Robert, der eigentlich im „Hauptberuf“ Maler war, fertigte auch gleich ein Gemälde des von ihm entworfenen bosquets an, das heute im musée Carnavalet zu sehen ist.

hubert Bosquet Apollo

Die restaurierte Marmorplastik von Apoll und den Nymphen, die als Meisterwerk des Parks von Versailles gilt, war 2010 Höhepunkt einer Ausstellung im Schloss von Versailles, wird seitdem aber wieder in einem Depot gehütet.[9] Die Plastik im Park ist eine  Kopie.

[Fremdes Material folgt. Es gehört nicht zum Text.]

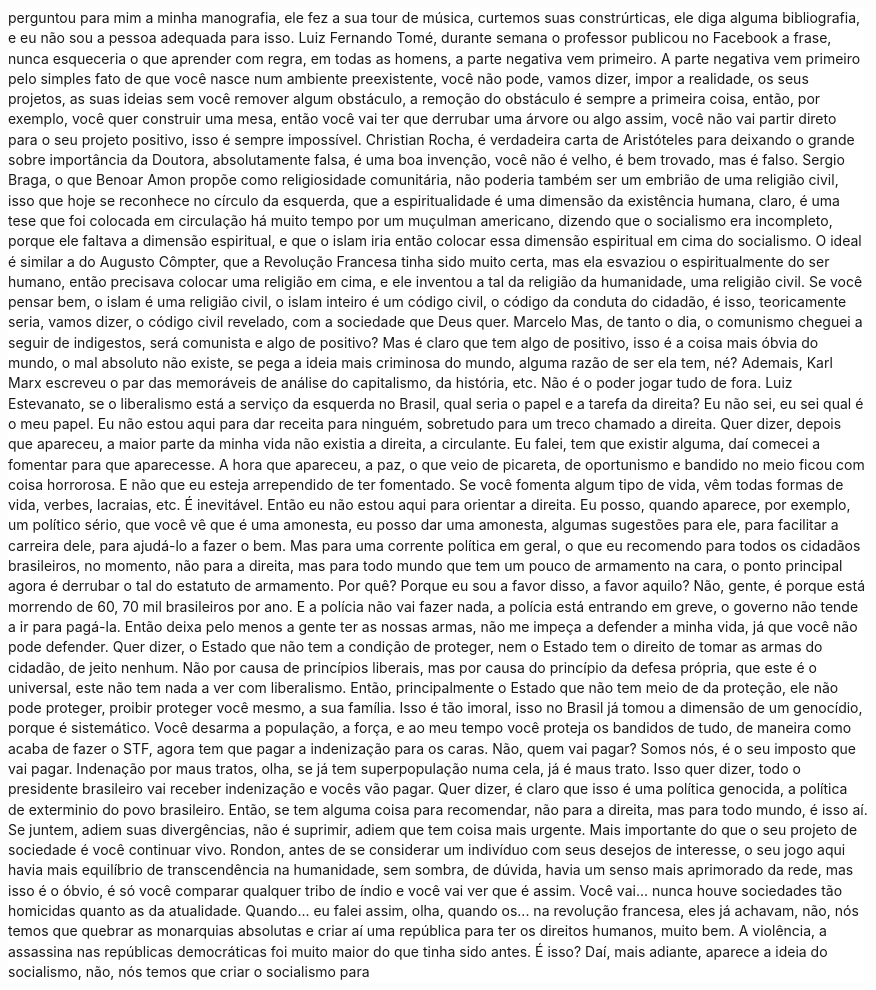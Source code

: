 perguntou para mim a minha manografia, ele fez a sua tour de música, curtemos suas constrúrticas, ele diga alguma bibliografia, e eu não sou a pessoa adequada para isso. Luiz Fernando Tomé, durante semana o professor publicou no Facebook a frase, nunca esqueceria o que aprender com regra, em todas as homens, a parte negativa vem primeiro. A parte negativa vem primeiro pelo simples fato de que você nasce num ambiente preexistente, você não pode, vamos dizer, impor a realidade, os seus projetos, as suas ideias sem você remover algum obstáculo, a remoção do obstáculo é sempre a primeira coisa, então, por exemplo, você quer construir uma mesa, então você vai ter que derrubar uma árvore ou algo assim, você não vai partir direto para o seu projeto positivo, isso é sempre impossível. Christian Rocha, é verdadeira carta de Aristóteles para deixando o grande sobre importância da Doutora, absolutamente falsa, é uma boa invenção, você não é velho, é bem trovado, mas é falso. Sergio Braga, o que Benoar Amon propõe como religiosidade comunitária, não poderia também ser um embrião de uma religião civil, isso que hoje se reconhece no círculo da esquerda, que a espiritualidade é uma dimensão da existência humana, claro, é uma tese que foi colocada em circulação há muito tempo por um muçulman americano, dizendo que o socialismo era incompleto, porque ele faltava a dimensão espiritual, e que o islam iria então colocar essa dimensão espiritual em cima do socialismo. O ideal é similar a do Augusto Cômpter, que a Revolução Francesa tinha sido muito certa, mas ela esvaziou o espiritualmente do ser humano, então precisava colocar uma religião em cima, e ele inventou a tal da religião da humanidade, uma religião civil. Se você pensar bem, o islam é uma religião civil, o islam inteiro é um código civil, o código da conduta do cidadão, é isso, teoricamente seria, vamos dizer, o código civil revelado, com a sociedade que Deus quer. Marcelo Mas, de tanto o dia, o comunismo cheguei a seguir de indigestos, será comunista e algo de positivo? Mas é claro que tem algo de positivo, isso é a coisa mais óbvia do mundo, o mal absoluto não existe, se pega a ideia mais criminosa do mundo, alguma razão de ser ela tem, né? Ademais, Karl Marx escreveu o par das memoráveis de análise do capitalismo, da história, etc. Não é o poder jogar tudo de fora. Luiz Estevanato, se o liberalismo está a serviço da esquerda no Brasil, qual seria o papel e a tarefa da direita? Eu não sei, eu sei qual é o meu papel. Eu não estou aqui para dar receita para ninguém, sobretudo para um treco chamado a direita. Quer dizer, depois que apareceu, a maior parte da minha vida não existia a direita, a circulante. Eu falei, tem que existir alguma, daí comecei a fomentar para que aparecesse. A hora que apareceu, a paz, o que veio de picareta, de oportunismo e bandido no meio ficou com coisa horrorosa. E não que eu esteja arrependido de ter fomentado. Se você fomenta algum tipo de vida, vêm todas formas de vida, verbes, lacraias, etc. É inevitável. Então eu não estou aqui para orientar a direita. Eu posso, quando aparece, por exemplo, um político sério, que você vê que é uma amonesta, eu posso dar uma amonesta, algumas sugestões para ele, para facilitar a carreira dele, para ajudá-lo a fazer o bem. Mas para uma corrente política em geral, o que eu recomendo para todos os cidadãos brasileiros, no momento, não para a direita, mas para todo mundo que tem um pouco de armamento na cara, o ponto principal agora é derrubar o tal do estatuto de armamento. Por quê? Porque eu sou a favor disso, a favor aquilo? Não, gente, é porque está morrendo de 60, 70 mil brasileiros por ano. E a polícia não vai fazer nada, a polícia está entrando em greve, o governo não tende a ir para pagá-la. Então deixa pelo menos a gente ter as nossas armas, não me impeça a defender a minha vida, já que você não pode defender. Quer dizer, o Estado que não tem a condição de proteger, nem o Estado tem o direito de tomar as armas do cidadão, de jeito nenhum. Não por causa de princípios liberais, mas por causa do princípio da defesa própria, que este é o universal, este não tem nada a ver com liberalismo. Então, principalmente o Estado que não tem meio de da proteção, ele não pode proteger, proibir proteger você mesmo, a sua família. Isso é tão imoral, isso no Brasil já tomou a dimensão de um genocídio, porque é sistemático. Você desarma a população, a força, e ao meu tempo você proteja os bandidos de tudo, de maneira como acaba de fazer o STF, agora tem que pagar a indenização para os caras. Não, quem vai pagar? Somos nós, é o seu imposto que vai pagar. Indenação por maus tratos, olha, se já tem superpopulação numa cela, já é maus trato. Isso quer dizer, todo o presidente brasileiro vai receber indenização e vocês vão pagar. Quer dizer, é claro que isso é uma política genocida, a política de exterminio do povo brasileiro. Então, se tem alguma coisa para recomendar, não para a direita, mas para todo mundo, é isso aí. Se juntem, adiem suas divergências, não é suprimir, adiem que tem coisa mais urgente. Mais importante do que o seu projeto de sociedade é você continuar vivo. Rondon, antes de se considerar um indivíduo com seus desejos de interesse, o seu jogo aqui havia mais equilíbrio de transcendência na humanidade, sem sombra, de dúvida, havia um senso mais aprimorado da rede, mas isso é o óbvio, é só você comparar qualquer tribo de índio e você vai ver que é assim. Você vai... nunca houve sociedades tão homicidas quanto as da atualidade. Quando... eu falei assim, olha, quando os... na revolução francesa, eles já achavam, não, nós temos que quebrar as monarquias absolutas e criar aí uma república para ter os direitos humanos, muito bem. A violência, a assassina nas repúblicas democráticas foi muito maior do que tinha sido antes. É isso? Daí, mais adiante, aparece a ideia do socialismo, não, nós temos que criar o socialismo para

Versailles L XIV Thetis Grotte

Charles Perrault, der Märchensammler und Inspirator des –nicht mehr existierenden- Labyrinths im Park von Versailles, schrieb zu dem von Ludwig XIV. selbst angeordneten Bau der Thetis-Grotte:

„Lorsque le roi eut ordonné qu’on battit la grotte de Versailles, je songeai que, Sa Majesté ayant pris le soleil pour sa  devise, (…) il seroit bon de mettre Apollon qui  va se coucher chez Thétis après avoir fait le tour de la terre, pour représenter que le Roi vient se reposer à Versailles après avoir travaillé à faire le bien du monde.“[10]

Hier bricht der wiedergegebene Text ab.